Entries taken from a collection
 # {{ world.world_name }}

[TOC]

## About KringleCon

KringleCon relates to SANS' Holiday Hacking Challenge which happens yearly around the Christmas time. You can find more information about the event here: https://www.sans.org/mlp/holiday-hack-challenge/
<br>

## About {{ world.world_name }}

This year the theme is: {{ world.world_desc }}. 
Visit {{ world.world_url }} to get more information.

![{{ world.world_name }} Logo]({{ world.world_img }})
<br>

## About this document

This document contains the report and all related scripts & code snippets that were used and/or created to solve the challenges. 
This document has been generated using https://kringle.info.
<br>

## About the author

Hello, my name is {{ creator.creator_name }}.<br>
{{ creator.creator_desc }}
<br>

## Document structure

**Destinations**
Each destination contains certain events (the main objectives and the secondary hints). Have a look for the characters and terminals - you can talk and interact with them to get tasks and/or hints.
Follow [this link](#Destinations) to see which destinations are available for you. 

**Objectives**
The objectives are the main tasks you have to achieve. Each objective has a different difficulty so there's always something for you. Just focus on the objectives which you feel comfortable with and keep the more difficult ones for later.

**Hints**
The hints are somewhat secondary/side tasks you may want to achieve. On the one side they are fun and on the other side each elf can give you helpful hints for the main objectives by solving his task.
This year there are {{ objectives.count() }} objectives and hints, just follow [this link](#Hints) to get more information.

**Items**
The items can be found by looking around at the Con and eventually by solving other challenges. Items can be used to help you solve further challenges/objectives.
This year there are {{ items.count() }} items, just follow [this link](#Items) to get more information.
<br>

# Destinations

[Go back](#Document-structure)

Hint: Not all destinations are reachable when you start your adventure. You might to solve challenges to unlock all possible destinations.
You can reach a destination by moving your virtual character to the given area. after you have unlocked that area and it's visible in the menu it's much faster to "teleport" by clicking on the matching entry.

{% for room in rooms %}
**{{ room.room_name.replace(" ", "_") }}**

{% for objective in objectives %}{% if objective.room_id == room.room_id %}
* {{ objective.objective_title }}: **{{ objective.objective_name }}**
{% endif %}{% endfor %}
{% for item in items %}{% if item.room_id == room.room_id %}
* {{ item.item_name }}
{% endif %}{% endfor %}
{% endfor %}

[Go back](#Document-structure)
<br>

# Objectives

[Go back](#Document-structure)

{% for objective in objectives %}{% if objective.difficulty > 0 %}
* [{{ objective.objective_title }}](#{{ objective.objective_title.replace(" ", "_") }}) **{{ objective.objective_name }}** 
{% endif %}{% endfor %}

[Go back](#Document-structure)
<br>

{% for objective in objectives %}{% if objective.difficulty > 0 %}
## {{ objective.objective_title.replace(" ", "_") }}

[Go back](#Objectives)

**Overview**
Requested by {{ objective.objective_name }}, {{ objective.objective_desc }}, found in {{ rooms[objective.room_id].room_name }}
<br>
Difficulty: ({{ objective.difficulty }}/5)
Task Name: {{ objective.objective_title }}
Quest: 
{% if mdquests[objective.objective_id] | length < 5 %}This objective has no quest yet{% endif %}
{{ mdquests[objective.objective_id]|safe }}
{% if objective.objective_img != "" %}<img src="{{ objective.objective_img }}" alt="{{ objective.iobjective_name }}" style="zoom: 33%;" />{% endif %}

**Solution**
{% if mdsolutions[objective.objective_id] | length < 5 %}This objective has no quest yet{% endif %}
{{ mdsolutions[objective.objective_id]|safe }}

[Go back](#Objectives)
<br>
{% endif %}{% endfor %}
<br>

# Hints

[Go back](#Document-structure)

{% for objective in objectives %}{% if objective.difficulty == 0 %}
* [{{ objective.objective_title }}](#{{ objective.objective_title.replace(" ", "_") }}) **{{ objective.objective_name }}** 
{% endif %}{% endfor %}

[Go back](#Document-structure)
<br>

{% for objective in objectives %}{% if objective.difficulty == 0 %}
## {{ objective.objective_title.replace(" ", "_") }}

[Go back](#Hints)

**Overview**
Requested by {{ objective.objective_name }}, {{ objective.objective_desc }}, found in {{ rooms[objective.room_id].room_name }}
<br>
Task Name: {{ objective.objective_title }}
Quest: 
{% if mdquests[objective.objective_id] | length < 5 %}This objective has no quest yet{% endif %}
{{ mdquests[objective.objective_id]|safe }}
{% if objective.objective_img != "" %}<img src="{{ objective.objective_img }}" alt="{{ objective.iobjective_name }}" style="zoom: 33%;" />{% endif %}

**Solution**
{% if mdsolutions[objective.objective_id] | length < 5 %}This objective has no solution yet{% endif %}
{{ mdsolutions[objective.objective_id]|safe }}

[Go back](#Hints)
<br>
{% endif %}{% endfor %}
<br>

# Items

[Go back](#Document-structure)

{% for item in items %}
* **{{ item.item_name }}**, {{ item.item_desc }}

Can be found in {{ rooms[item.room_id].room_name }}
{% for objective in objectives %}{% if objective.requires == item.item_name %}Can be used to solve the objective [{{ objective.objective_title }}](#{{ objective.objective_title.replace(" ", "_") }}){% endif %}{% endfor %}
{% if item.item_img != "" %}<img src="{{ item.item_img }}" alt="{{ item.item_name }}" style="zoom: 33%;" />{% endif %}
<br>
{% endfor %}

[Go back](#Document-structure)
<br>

* **What the exercise asks**
The answer must be a single number: the count of lines in the data that include the word "used".

* **Your solution**
3